Alternatively I could go with the small and a longer stem, but I'm a bit concerned about the geometry. The M/L/XL frames are reasonably balanced between the STA and HTA but the S has a big difference between the steep STA and slack HTA with more trail then the other sizes as well. Can anyone comment on the differences in handling? Would I even experience much of a difference once the saddle is setback to correct for the STA difference from my current bike (73.5)? Are there any problems I should anticipate going with a smaller size/longer stem than what I'm used to or does that not really matter as long as the reach works out okay?


----------



## C-40 (Feb 4, 2004)

*the small..*

Your inseam, at 80cm is 3cm less then mine, and you're only 3cm taller. I ride a size S (51cm) 585. My saddle height is in the 73-74cm range with a larger 10cm drop to the bars. The medium would be too large, IMO.

You didn't post the seat tube angle on your Bianchi, but each degree that the STA on the LOOK is steeper, effectively lengthens the reach by about 8mm and move the seat rail clamp forward about 1cm. The e-post seat rail can be moved back up to 1.5cm from it's nominal position, so the STA should not pose a problem. If by no setback, you mean that you use a non setback seatpost, then your seatpost clamp is probably a little more forward than the nominal position on the e-post.

As for the steering geometry, I find it quite well balanced. It responds plenty quick in tight corners on mountain descents.


----------



## rensho (Aug 5, 2003)

gojita said:


> I'm 5' 7.5" with a 31.5" inseam but a longish torso and arms which puts me in-between sizes on the 595 that I am looking at. I can go with a medium which can easily duplicate the current setup of my 55cm bianchi 928sl (55cm top tube, 110 stem, 2.25" drop, no setback) but this would mean cutting the seat tube pretty short (saddle height is 71.5 cm from bb).
> 
> Alternatively I could go with the small and a longer stem, but I'm a bit concerned about the geometry. The M/L/XL frames are reasonably balanced between the STA and HTA but the S has a big difference between the steep STA and slack HTA with more trail then the other sizes as well. Can anyone comment on the differences in handling? Would I even experience much of a difference once the saddle is setback to correct for the STA difference from my current bike (73.5)? Are there any problems I should anticipate going with a smaller size/longer stem than what I'm used to or does that not really matter as long as the reach works out okay?

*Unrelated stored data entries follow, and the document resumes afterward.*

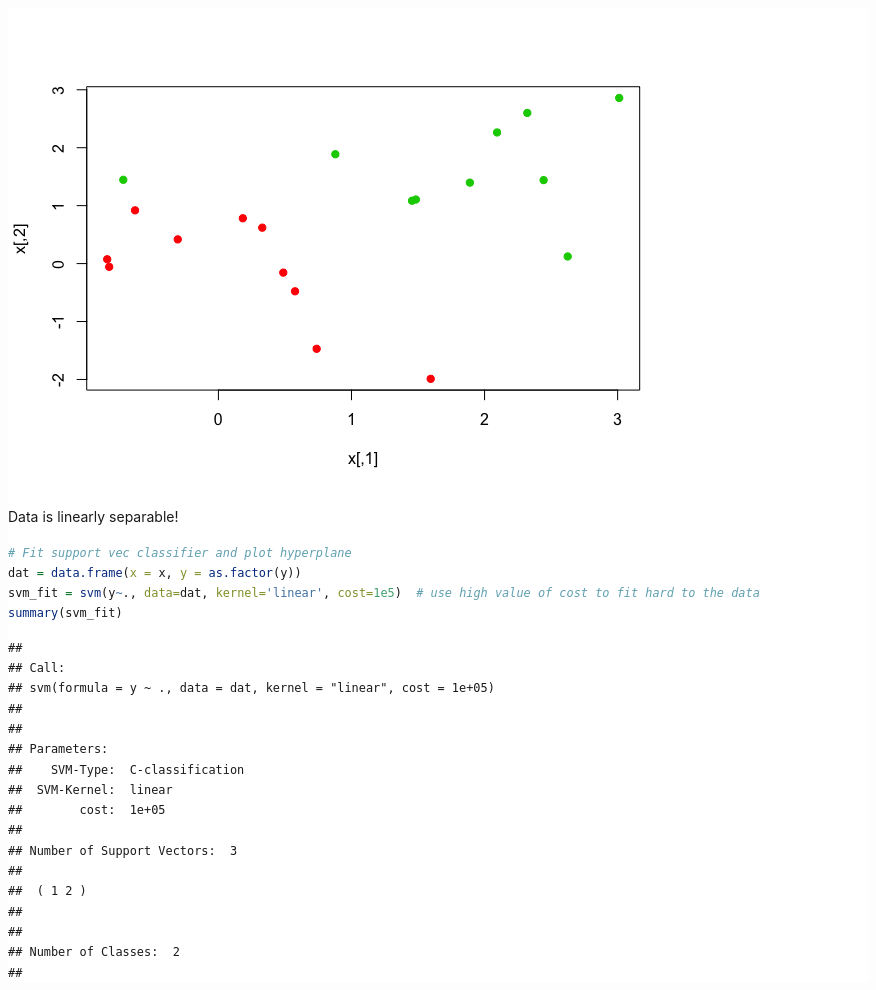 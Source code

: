 ![](support_vector_machines_files/figure-markdown_github/unnamed-chunk-8-1.png)

Data is linearly separable!

``` r
# Fit support vec classifier and plot hyperplane
dat = data.frame(x = x, y = as.factor(y))
svm_fit = svm(y~., data=dat, kernel='linear', cost=1e5)  # use high value of cost to fit hard to the data
summary(svm_fit)
```

    ## 
    ## Call:
    ## svm(formula = y ~ ., data = dat, kernel = "linear", cost = 1e+05)
    ## 
    ## 
    ## Parameters:
    ##    SVM-Type:  C-classification 
    ##  SVM-Kernel:  linear 
    ##        cost:  1e+05 
    ## 
    ## Number of Support Vectors:  3
    ## 
    ##  ( 1 2 )
    ## 
    ## 
    ## Number of Classes:  2 
    ##  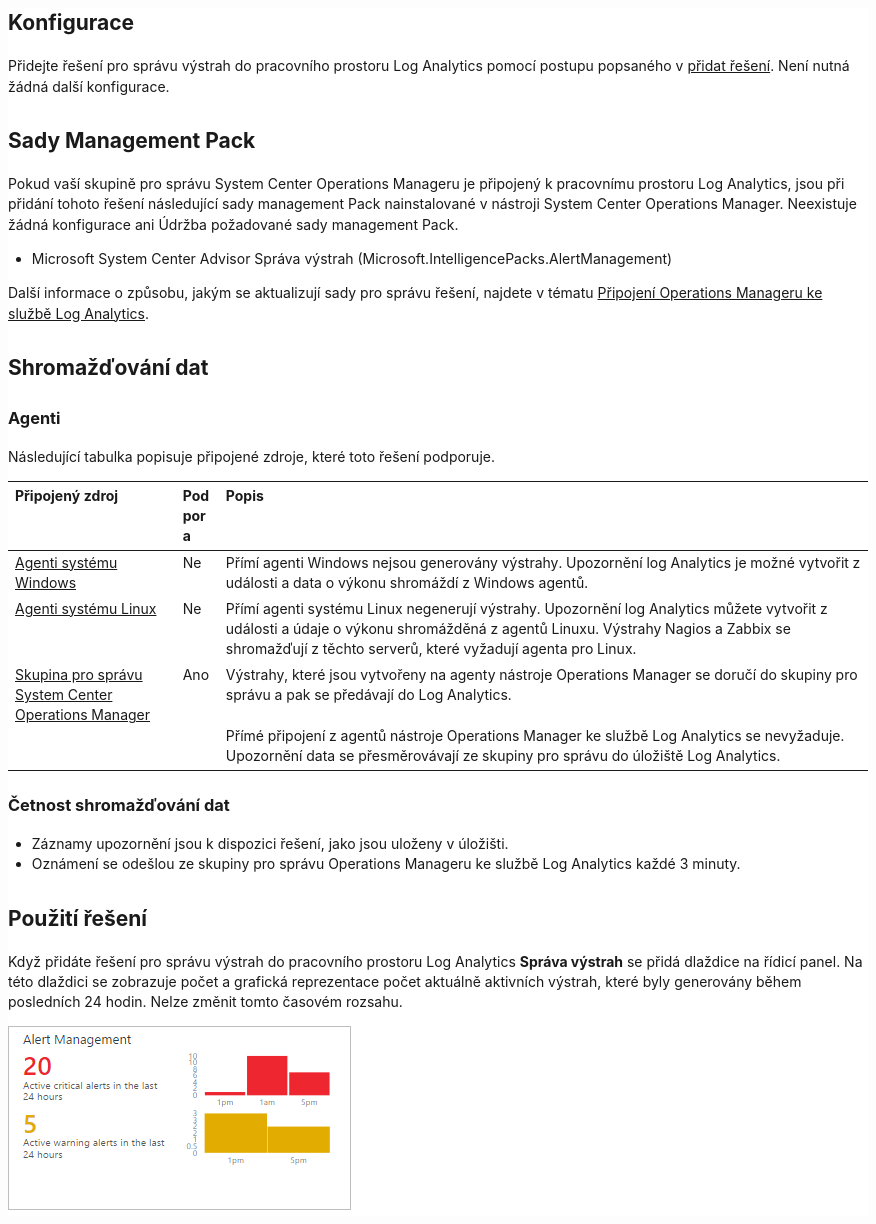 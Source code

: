 ## <a name="configuration"></a>Konfigurace
Přidejte řešení pro správu výstrah do pracovního prostoru Log Analytics pomocí postupu popsaného v [přidat řešení](log-analytics-add-solutions.md). Není nutná žádná další konfigurace.

## <a name="management-packs"></a>Sady Management Pack
Pokud vaší skupině pro správu System Center Operations Manageru je připojený k pracovnímu prostoru Log Analytics, jsou při přidání tohoto řešení následující sady management Pack nainstalované v nástroji System Center Operations Manager.  Neexistuje žádná konfigurace ani Údržba požadované sady management Pack.

* Microsoft System Center Advisor Správa výstrah (Microsoft.IntelligencePacks.AlertManagement)

Další informace o způsobu, jakým se aktualizují sady pro správu řešení, najdete v tématu [Připojení Operations Manageru ke službě Log Analytics](log-analytics-om-agents.md).

## <a name="data-collection"></a>Shromažďování dat
### <a name="agents"></a>Agenti
Následující tabulka popisuje připojené zdroje, které toto řešení podporuje.

| Připojený zdroj | Podpora | Popis |
|:--- |:--- |:--- |
| [Agenti systému Windows](log-analytics-windows-agent.md) | Ne |Přímí agenti Windows nejsou generovány výstrahy.  Upozornění log Analytics je možné vytvořit z události a data o výkonu shromáždí z Windows agentů. |
| [Agenti systému Linux](log-analytics-linux-agents.md) | Ne |Přímí agenti systému Linux negenerují výstrahy.  Upozornění log Analytics můžete vytvořit z události a údaje o výkonu shromážděná z agentů Linuxu.  Výstrahy Nagios a Zabbix se shromažďují z těchto serverů, které vyžadují agenta pro Linux. |
| [Skupina pro správu System Center Operations Manager](log-analytics-om-agents.md) |Ano |Výstrahy, které jsou vytvořeny na agenty nástroje Operations Manager se doručí do skupiny pro správu a pak se předávají do Log Analytics.<br><br>Přímé připojení z agentů nástroje Operations Manager ke službě Log Analytics se nevyžaduje. Upozornění data se přesměrovávají ze skupiny pro správu do úložiště Log Analytics. |


### <a name="collection-frequency"></a>Četnost shromažďování dat
- Záznamy upozornění jsou k dispozici řešení, jako jsou uloženy v úložišti.
- Oznámení se odešlou ze skupiny pro správu Operations Manageru ke službě Log Analytics každé 3 minuty.  

## <a name="using-the-solution"></a>Použití řešení
Když přidáte řešení pro správu výstrah do pracovního prostoru Log Analytics **Správa výstrah** se přidá dlaždice na řídicí panel.  Na této dlaždici se zobrazuje počet a grafická reprezentace počet aktuálně aktivních výstrah, které byly generovány během posledních 24 hodin.  Nelze změnit tomto časovém rozsahu.

![Dlaždice výstrah správy](media/log-analytics-solution-alert-management/tile.png)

I'm your exact height and inseam. I had a medium 585 and sold it for a Small. I run a 71cm saddle height.


----------



## gojita (Jan 25, 2007)

*what about head tube?*

Thanks for the replies.

rensho, did you have any problems with the short head tube? How much drop do you run, I tend to be somewhere between 6 - 7 cm. and am a little worried about the spacer stack. Also, what stem length did you end up with, a 12 cm? How do you find the handling?


----------



## C-40 (Feb 4, 2004)

*spacers...*



gojita said:


> Thanks for the replies.
> 
> rensho, did you have any problems with the short head tube? How much drop do you run, I tend to be somewhere between 6 - 7 cm. and am a little worried about the spacer stack. Also, what stem length did you end up with, a 12 cm? How do you find the handling?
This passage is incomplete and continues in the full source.